## DATA PROVIDED
======

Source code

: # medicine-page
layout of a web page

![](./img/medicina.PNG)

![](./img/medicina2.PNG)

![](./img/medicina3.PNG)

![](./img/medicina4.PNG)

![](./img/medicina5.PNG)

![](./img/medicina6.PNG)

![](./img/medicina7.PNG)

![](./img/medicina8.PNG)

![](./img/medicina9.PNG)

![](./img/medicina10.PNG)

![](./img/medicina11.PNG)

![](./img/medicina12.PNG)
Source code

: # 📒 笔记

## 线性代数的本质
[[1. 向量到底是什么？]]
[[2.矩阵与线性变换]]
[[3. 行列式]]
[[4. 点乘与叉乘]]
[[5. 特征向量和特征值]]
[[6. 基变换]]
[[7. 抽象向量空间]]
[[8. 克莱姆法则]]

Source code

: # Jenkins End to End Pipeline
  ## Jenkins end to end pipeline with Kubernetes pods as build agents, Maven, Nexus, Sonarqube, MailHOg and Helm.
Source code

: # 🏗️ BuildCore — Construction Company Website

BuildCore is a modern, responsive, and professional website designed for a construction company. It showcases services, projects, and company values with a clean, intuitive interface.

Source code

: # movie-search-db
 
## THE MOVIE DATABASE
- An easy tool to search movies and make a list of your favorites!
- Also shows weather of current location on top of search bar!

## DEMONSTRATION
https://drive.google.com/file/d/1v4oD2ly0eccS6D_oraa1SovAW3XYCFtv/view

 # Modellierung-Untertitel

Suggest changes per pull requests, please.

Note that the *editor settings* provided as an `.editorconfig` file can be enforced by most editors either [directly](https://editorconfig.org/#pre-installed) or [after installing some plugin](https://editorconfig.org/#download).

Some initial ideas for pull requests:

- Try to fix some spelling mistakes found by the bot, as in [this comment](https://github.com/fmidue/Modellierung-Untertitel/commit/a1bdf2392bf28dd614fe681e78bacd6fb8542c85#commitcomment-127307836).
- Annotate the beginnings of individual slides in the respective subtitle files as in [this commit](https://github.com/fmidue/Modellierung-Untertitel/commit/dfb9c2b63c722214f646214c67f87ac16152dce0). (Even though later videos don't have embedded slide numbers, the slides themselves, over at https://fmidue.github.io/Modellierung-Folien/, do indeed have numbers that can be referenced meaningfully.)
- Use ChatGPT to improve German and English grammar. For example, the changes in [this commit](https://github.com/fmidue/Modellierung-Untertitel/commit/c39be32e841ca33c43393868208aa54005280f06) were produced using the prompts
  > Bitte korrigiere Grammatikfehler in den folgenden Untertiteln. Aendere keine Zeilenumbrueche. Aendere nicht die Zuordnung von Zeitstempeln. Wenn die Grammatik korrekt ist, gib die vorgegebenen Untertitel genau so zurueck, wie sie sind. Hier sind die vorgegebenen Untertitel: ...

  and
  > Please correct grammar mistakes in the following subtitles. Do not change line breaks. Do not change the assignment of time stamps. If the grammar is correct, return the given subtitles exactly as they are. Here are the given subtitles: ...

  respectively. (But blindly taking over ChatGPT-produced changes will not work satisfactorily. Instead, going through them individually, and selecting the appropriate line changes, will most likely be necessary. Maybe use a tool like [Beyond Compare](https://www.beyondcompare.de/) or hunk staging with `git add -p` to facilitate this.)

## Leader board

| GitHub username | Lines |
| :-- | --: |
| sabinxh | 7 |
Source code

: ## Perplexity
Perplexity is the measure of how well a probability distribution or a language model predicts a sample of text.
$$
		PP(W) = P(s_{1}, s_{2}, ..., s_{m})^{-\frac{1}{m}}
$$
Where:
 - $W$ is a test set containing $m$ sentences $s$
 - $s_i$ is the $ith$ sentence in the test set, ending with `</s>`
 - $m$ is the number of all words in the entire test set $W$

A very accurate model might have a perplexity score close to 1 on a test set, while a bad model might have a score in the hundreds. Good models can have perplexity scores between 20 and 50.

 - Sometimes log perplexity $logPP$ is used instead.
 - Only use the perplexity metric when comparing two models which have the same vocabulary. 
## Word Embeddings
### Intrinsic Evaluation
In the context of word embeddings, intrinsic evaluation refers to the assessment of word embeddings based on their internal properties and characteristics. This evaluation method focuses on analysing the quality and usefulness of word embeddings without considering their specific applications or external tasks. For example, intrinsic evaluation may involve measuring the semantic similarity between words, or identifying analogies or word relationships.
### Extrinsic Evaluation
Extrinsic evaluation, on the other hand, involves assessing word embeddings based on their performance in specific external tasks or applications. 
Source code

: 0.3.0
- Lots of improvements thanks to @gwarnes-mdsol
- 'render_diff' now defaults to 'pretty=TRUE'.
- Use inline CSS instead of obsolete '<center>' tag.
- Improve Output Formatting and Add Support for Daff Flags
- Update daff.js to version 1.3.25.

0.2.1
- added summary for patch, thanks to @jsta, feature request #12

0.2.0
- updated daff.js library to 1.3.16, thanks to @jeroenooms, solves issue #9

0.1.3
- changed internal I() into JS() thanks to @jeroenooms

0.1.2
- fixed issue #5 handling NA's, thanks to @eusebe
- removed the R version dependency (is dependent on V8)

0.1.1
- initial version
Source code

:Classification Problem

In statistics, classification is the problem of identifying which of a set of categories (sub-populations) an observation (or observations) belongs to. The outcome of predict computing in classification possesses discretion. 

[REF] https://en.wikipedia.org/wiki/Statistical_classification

======

## TASK OBJECTIVE
Your answer should be every line above that contains the word "test".

## ANSWER FOR THE TASK
 - $W$ is a test set containing $m$ sentences $s$
 - $s_i$ is the $ith$ sentence in the test set, ending with `</s>`
 - $m$ is the number of all words in the entire test set $W$
A very accurate model might have a perplexity score close to 1 on a test set, while a bad model might have a score in the hundreds. Good models can have perplexity scores between 20 and 50.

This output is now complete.